And I haven't even mentioned beautiful, hand-made wooden kayaks. Oh, my!

With a kayak, you can get in there where the redfish are tailin' and backin'. You can really sneak up on em in a kayak.

Yep. If you're talking about a shallow water exhibition, the kayak world MUST be represented!

Mrs. B


----------



## jabx1962 (Nov 9, 2004)

Mrs Backlasher said:


> If you're talking about a shallow water exhibition, you'd HAVE to include KAYAKS!
> 
> The shallowest running vessels of all. No gasoline or oil needed - you are your own motor!
> 
> ...


Mrs. B...Do you have a TRP on your Kayak?

See you soon. Tell Backlasher Hello..

JB.


----------



## Mrs Backlasher (Dec 19, 2004)

Howdy.

You'll have to spell it out for me. What's a TRP?


----------



## jabx1962 (Nov 9, 2004)

Mrs Backlasher said:


> Howdy.
> 
> You'll have to spell it out for me. What's a TRP?
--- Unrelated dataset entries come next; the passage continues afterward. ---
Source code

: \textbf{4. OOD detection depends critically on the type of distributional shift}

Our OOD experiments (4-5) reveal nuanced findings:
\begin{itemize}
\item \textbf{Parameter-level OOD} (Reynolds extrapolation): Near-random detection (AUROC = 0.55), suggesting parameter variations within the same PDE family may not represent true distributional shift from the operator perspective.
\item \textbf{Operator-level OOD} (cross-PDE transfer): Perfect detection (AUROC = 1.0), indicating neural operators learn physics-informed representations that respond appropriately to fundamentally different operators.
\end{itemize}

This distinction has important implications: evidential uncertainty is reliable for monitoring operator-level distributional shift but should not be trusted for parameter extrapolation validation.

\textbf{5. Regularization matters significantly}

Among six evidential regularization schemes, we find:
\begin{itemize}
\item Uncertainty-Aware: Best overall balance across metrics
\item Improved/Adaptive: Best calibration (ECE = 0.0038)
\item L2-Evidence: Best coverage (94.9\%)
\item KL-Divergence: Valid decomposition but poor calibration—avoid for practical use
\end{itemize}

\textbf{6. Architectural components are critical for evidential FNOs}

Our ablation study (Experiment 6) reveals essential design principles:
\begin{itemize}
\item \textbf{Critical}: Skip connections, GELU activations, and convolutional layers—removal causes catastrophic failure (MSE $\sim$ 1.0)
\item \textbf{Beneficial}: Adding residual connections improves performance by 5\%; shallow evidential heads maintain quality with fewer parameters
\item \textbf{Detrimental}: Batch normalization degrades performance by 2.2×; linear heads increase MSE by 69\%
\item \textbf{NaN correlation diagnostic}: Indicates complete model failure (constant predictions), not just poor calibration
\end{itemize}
There will be plenty of the TRP folks answering that one..

If you do get one...I want to take it out for a Ride.


----------



## Mrs Backlasher (Dec 19, 2004)

Well, just 'splain it to me in small words that I can understand. Bwahahahahaaaaa!


----------



## ssb (Sep 2, 2004)

*Ms B*

TRP is:

twin-rotating propeller


----------



## shallowgal (Jun 11, 2004)

*TRP standard op for most kayaks*

I guess, if you really think about it, kayaks do use TRPs. The mechanism that propells the vessel is and oar that rotates to push the water in a clockwise motion on one side of the kayak and then counter clockwise on the other.
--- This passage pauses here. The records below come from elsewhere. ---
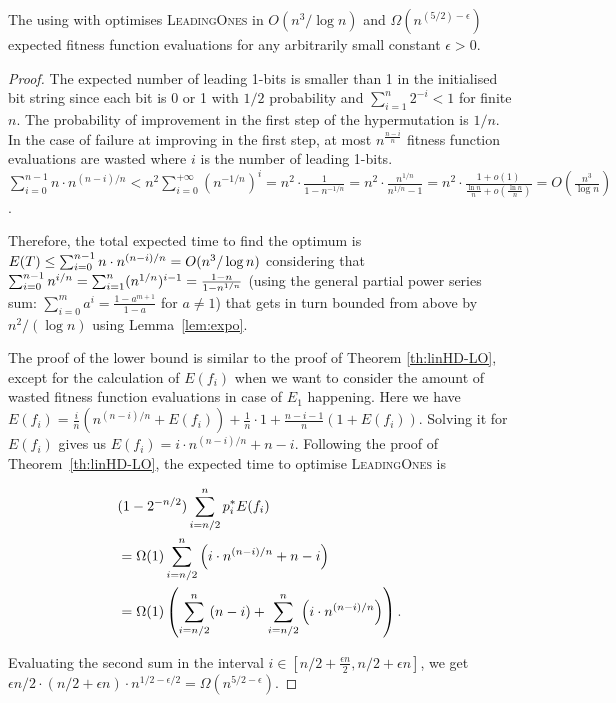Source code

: \documentclass[lettersize,journal]{IEEEtran}
\begin{document}
\begin{theorem} \label{expohdOnLO}
The {\oneoneIA } using \IPHfcm{} with {\expoF } optimises \textsc{LeadingOnes} in $O(n^3/\log n)$ and 
$\Omega(n^{(5/2)-\epsilon})$  expected fitness function evaluations for any 
arbitrarily small constant $\epsilon>0$. 
\end{theorem}

\begin{proof}
{\color{black} The expected number of leading 1-bits is smaller than 1 in the initialised bit 
	string since each bit is 0 or 1 with $1/2$ probability and $\sum^{n}_{i=1}2^{-i}<1$ for finite $n$.} %
The probability of improvement in the first step {\color{black} of the hypermutation} is $1/n$. In the case of 
failure at improving in the first step, at most $n^{\frac{n-i}{n}}$ fitness 
function evaluations are wasted where $i$ is the number of leading 
1-bits. {\color{black}$\sum_{i = 0}^{n - 1} n \cdot n^{(n - i) / n} < n^2 \sum_{i = 0}^{+\infty}(n^{-1/n})^i = n^2 \cdot \frac{1}{1 - n^{-1/n}} = n^2 \cdot \frac{n^{1/n}}{n^{1/n} - 1} = n^2 \cdot \frac{1 + o(1)}{\frac{\ln{n}}{n} + o(\frac{\ln{n}}{n})} = O(\frac{n^3}{\log{n}})$. }

Therefore, the total expected time to find the optimum is  $E(T) \leq 
\sum_{{\color{black}i=0}}^{n-1} n \cdot n^{(n-i)/n}=O( n^3/\log n)$ considering that $ 
\sum_{{\color{black}i=0}}^{n-1} n^{i/n}= \sum_{{\color{black}i=1}}^n (n^{1/n})^{i-1}=\frac{1-n}{1-n^{1/n}}$ (using the general partial power series sum: $\sum_{i=0}^{m}a^{i}=\frac{1-a^{m+1}}{1-a}$ for $a\neq 1$)  that gets in turn bounded from above by $n^2/(\log n)$ using Lemma~\ref{lem:expo}.


The proof of the lower bound is similar to the proof of Theorem \ref{th:linHD-LO}, except for the calculation of $E(f_i)$ when we want to consider the amount of wasted fitness function evaluations in case of $E_1$ happening. Here we have $ E(f_i) = \frac{i}{n} \left( n^{(n-i)/n}+ E(f_i)\right) + \frac{1}{n} \cdot 1 +\frac{n-i-1}{n} \left( 1+ E(f_i)\right)$. Solving it for $E(f_i)$ gives us $E(f_i)=i\cdot n^{(n-i)/n}+n-i$. 
{\color{black}Following the proof of Theorem~\ref{th:linHD-LO}}, the expected time to optimise \textsc{LeadingOnes} is 

\begin{align*}
&(1-2^{-n/2})\sum_{i=n/2}^{n} {\color{black}p_{i}^{*}} E(f_i)\\
&=\Omega(1) \sum_{i=n/2}^{n} 
\left(i\cdot n^{(n-i)/n}+n-i \right)\\
&=\Omega(1)\left( \sum_{i=n/2}^{n} (n-i)+ 
\sum_{i=n/2}^{n} \left(i\cdot n^{(n-i)/n}\right)\right). 
\end{align*}

Evaluating the second 
sum in the interval $i\in [n/2+\frac{\epsilon n}{2}, n/2+\epsilon n]$, we get $\epsilon 
n/2 \cdot (n/2 + \epsilon n)  \cdot 
n^{1/2-\epsilon/2}=\Omega(n^{5/2-\epsilon})$.
\end{proof}
\end{document}
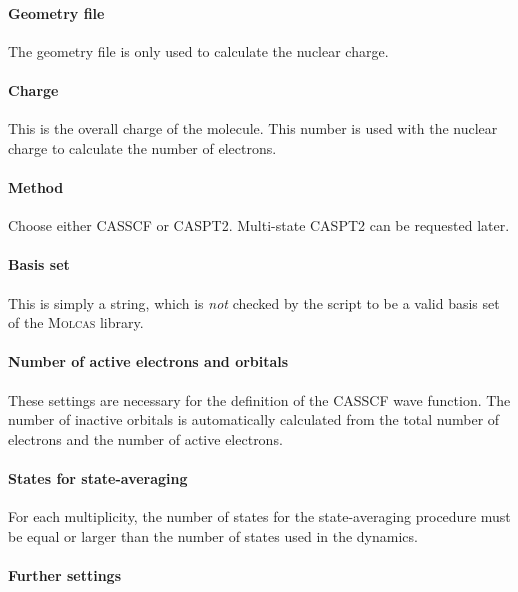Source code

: \documentclass[a4paper,10pt,DIV=15,openany]{scrbook}
\begin{document}
\paragraph{Geometry file}

The geometry file is only used to calculate the nuclear charge.

\paragraph{Charge}

This is the overall charge of the molecule. This number is used with the nuclear charge to calculate the number of electrons.

\paragraph{Method}

Choose either CASSCF or CASPT2. Multi-state CASPT2 can be requested later.

\paragraph{Basis set}

This is simply a string, which is \textit{not} checked by the script to be a valid basis set of the \textsc{Molcas} library.

\paragraph{Number of active electrons and orbitals}

These settings are necessary for the definition of the CASSCF wave function. The number of inactive orbitals is automatically calculated from the total number of electrons and the number of active electrons.

\paragraph{States for state-averaging}

For each multiplicity, the number of states for the state-averaging procedure must be equal or larger than the number of states used in the dynamics.

\paragraph{Further settings}
\end{document}
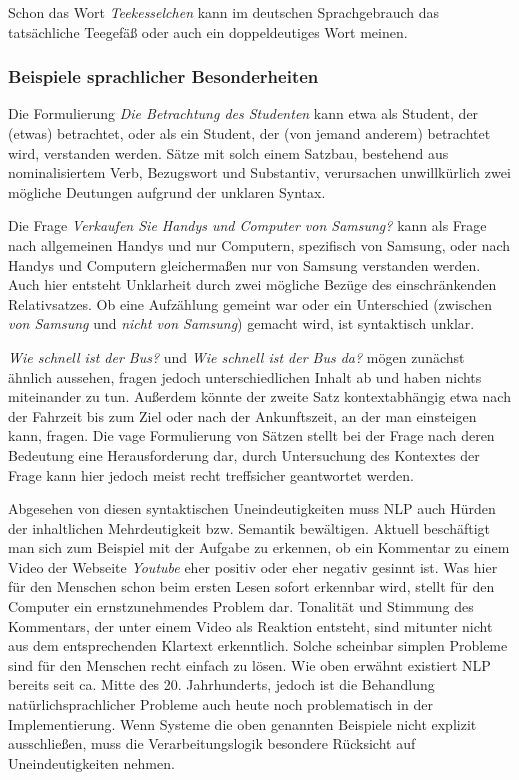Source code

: \documentclass[12pt]{report}
\begin{document}
Schon das Wort \textit{Teekesselchen} kann im deutschen Sprachgebrauch das tatsächliche Teegefäß oder auch ein doppeldeutiges Wort meinen. 
\subsubsection{Beispiele sprachlicher Besonderheiten}

Die Formulierung \textit{\glqq   Die Betrachtung des Studenten\grqq{}} kann etwa als Student, der (etwas) betrachtet, oder als ein Student, der (von jemand anderem) betrachtet wird, verstanden werden. Sätze mit solch einem Satzbau, bestehend aus nominalisiertem Verb, Bezugswort und Substantiv, verursachen unwillkürlich zwei mögliche Deutungen aufgrund der unklaren Syntax.

Die Frage \textit{\glqq  Verkaufen Sie Handys und Computer von Samsung?\grqq{}} kann als Frage nach allgemeinen Handys und nur Computern, spezifisch von Samsung, oder nach Handys und Computern gleichermaßen nur von Samsung verstanden werden. Auch hier entsteht Unklarheit durch zwei mögliche Bezüge des einschränkenden Relativsatzes. Ob eine Aufzählung gemeint war oder ein Unterschied (zwischen \textit{von Samsung} und \textit{nicht von Samsung}) gemacht wird, ist syntaktisch unklar.

\textit{\glqq  Wie schnell ist der Bus?\grqq{}} und \textit{\glqq  Wie schnell ist der Bus da?\grqq{}} mögen zunächst ähnlich aussehen, fragen jedoch unterschiedlichen Inhalt ab und haben nichts miteinander zu tun. Außerdem könnte der zweite Satz kontextabhängig etwa nach der Fahrzeit bis zum Ziel oder nach der Ankunftszeit, an der man einsteigen kann, fragen. Die vage Formulierung von Sätzen stellt bei der Frage nach deren Bedeutung eine Herausforderung dar, durch Untersuchung des Kontextes der Frage kann hier jedoch meist recht treffsicher geantwortet werden.

Abgesehen von diesen syntaktischen Uneindeutigkeiten muss NLP auch Hürden der inhaltlichen Mehrdeutigkeit bzw. Semantik bewältigen. Aktuell beschäftigt man sich zum Beispiel mit der Aufgabe zu erkennen, ob ein Kommentar zu einem Video der Webseite \textit{Youtube} eher positiv oder eher negativ gesinnt ist. Was hier für den Menschen schon beim ersten Lesen sofort erkennbar wird, stellt für den Computer ein ernstzunehmendes Problem dar. Tonalität und Stimmung des Kommentars, der unter einem Video als Reaktion entsteht, sind mitunter nicht aus dem entsprechenden Klartext erkenntlich. 
Solche scheinbar simplen Probleme sind für den Menschen recht einfach zu lösen. Wie oben erwähnt existiert NLP bereits seit ca. Mitte des 20. Jahrhunderts, jedoch ist die Behandlung natürlichsprachlicher Probleme auch heute noch problematisch in der Implementierung. Wenn Systeme die oben genannten Beispiele nicht explizit ausschließen, muss die Verarbeitungslogik besondere Rücksicht auf Uneindeutigkeiten nehmen.
\end{document}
In those terms, I guess my kayak has about a 1 horsepower TRP!


----------



## hardcore (May 31, 2005)

*kayaks?*

alright u just killed the thread :slimer:


----------



## fishsmart (Dec 5, 2004)

If you want to find out which boats run and can get up shallow, run the test with a hard sand bottom. 

Charles


----------



## ssb (Sep 2, 2004)

*Trp on kayak*

Shallowgal how is your holeshot?



shallowgal said:


> I guess, if you really think about it, kayaks do use TRPs. The mechanism that propells the vessel is and oar that rotates to push the water in a clockwise motion on one side of the kayak and then counter clockwise on the other.
> 
> In those terms, I guess my kayak has about a 1 horsepower TRP!


----------



## geoquest (Sep 25, 2004)

*pics*

Can anyone provide pictures of boats running in 2 inches of water?


----------



## ssb (Sep 2, 2004)

*Shoot Out*

why not a:

Shallow Water and Big Rough Water 
All in One Boat - SHOOT OUT

Best Versatile/All Around/Multi-Purpose Use Boat


----------



## hardcore (May 31, 2005)

we are having a difficult time just getting one shot off in just the shallow water shoot out. 
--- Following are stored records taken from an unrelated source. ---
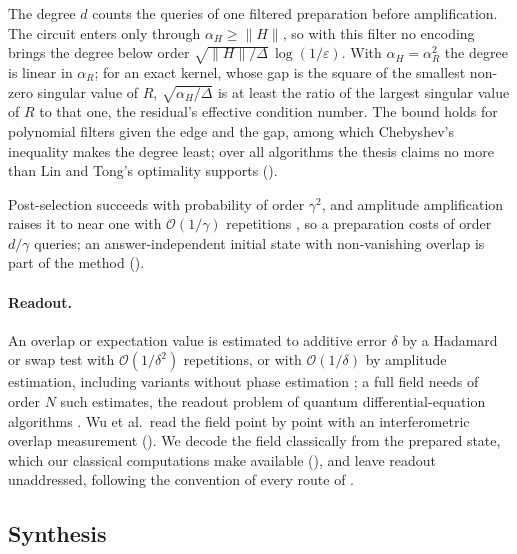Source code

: The degree $d$ counts the queries of one filtered preparation before amplification. The circuit enters only through $\alpha_H\ge\|H\|$, so with this filter no encoding brings the degree below order $\sqrt{\|H\|/\Delta}\,\log(1/\varepsilon)$. With $\alpha_H=\alpha_R^2$ the degree is linear in $\alpha_R$; for an exact kernel, whose gap is the square of the smallest non-zero singular value of $R$, $\sqrt{\alpha_H/\Delta}$ is at least the ratio of the largest singular value of $R$ to that one, the residual's effective condition number. The bound holds for polynomial filters given the edge and the gap, among which Chebyshev's inequality makes the degree least; over all algorithms the thesis claims no more than Lin and Tong's optimality supports ().

Post-selection succeeds with probability of order $\gamma^2$, and amplitude amplification raises it to near one with $\mathcal O(1/\gamma)$ repetitions \cite{brassard2000amplitude}, so a preparation costs of order $d/\gamma$ queries; an answer-independent initial state with non-vanishing overlap is part of the method ().

\paragraph{Readout.} An overlap or expectation value is estimated to additive error $\delta$ by a Hadamard or swap test with $\mathcal O(1/\delta^2)$ repetitions, or with $\mathcal O(1/\delta)$ by amplitude estimation, including variants without phase estimation \cite{brassard2000amplitude,suzuki2020amplitude,grinko2021iterative}; a full field needs of order $N$ such estimates, the readout problem of quantum differential-equation algorithms \cite{williams2024readout,nishi2025overlap}. Wu et al.\ read the field point by point with an interferometric overlap measurement (). We decode the field classically from the prepared state, which our classical computations make available (), and leave readout unaddressed, following the convention of every route of .

\subsection{Synthesis}
\label{sec:bg-synthesis}

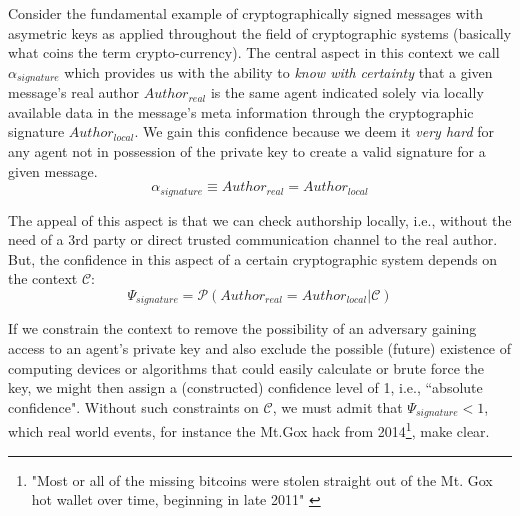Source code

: \documentclass[twocolumn,showpacs,
  nofootinbib,aps,superscriptaddress,
  eqsecnum,prd,notitlepage,showkeys,10pt]{revtex4-1}
\begin{document}
Consider the fundamental example of cryptographically signed messages with asymetric keys as applied throughout the field of cryptographic systems (basically what coins the term crypto-currency). The central aspect in this context
we call $\alpha_{signature}$ which provides us with the ability to \textit{know with certainty} that a given message's real author $Author_{real}$ is the same agent indicated solely via locally available data in the message's meta information through the cryptographic signature $Author_{local}$. We gain this confidence because we deem it \textit{very hard} for any agent not in possession of the private key to create a valid signature for a given message.
\begin{equation}
\alpha_{signature} \equiv Author_{real} = Author_{local}
\end{equation}

The appeal of this aspect is that we can check authorship locally, i.e., without the need of a 3rd party or direct trusted communication channel to the real author.
But, the confidence in this aspect of a certain cryptographic system depends on the context $\mathcal{C}$:
\begin{equation}
\Psi_{signature} = \mathcal{P}(Author_{real} = Author_{local} | \mathcal{C})
\end{equation}

If we constrain the context to remove the possibility of an adversary gaining access to an agent's private key and also exclude the possible (future) existence of computing devices or algorithms that could easily calculate or brute force the key, we might then assign a (constructed) confidence level of 1, i.e., ``absolute confidence". Without such constraints on $\mathcal{C}$, we must admit that $\Psi_{signature}<1$, which real world events, for instance the Mt.Gox hack from 2014\footnote{"Most or all of the missing bitcoins were stolen straight out of the Mt. Gox hot wallet over time, beginning in late 2011" \cite{mt-gox}}, make clear.
\end{document}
my have to narrow it down each manufacturer bringing their best setup, i'm sure they will all have TRP's on them.


----------



## ssb (Sep 2, 2004)

*Shoot Out*

Food for thought!!!!
A lot of the time to get to real good fishing in shallow water in Texas you have to cross big bays to get the southshore.
Thus the all in one boat - for a dry ride and not to get beat up, and to get home in a storm.



hardcore said:


> we are having a difficult time just getting one shot off in just the shallow water shoot out.
> 
> my have to narrow it down each manufacturer bringing their best setup, i'm sure they will all have TRP's on them.


----------



## stew1tx (Oct 15, 2004)

I will be pushing forward with this for this year to become a reality. We also will have a DVD component that will be produced from it. 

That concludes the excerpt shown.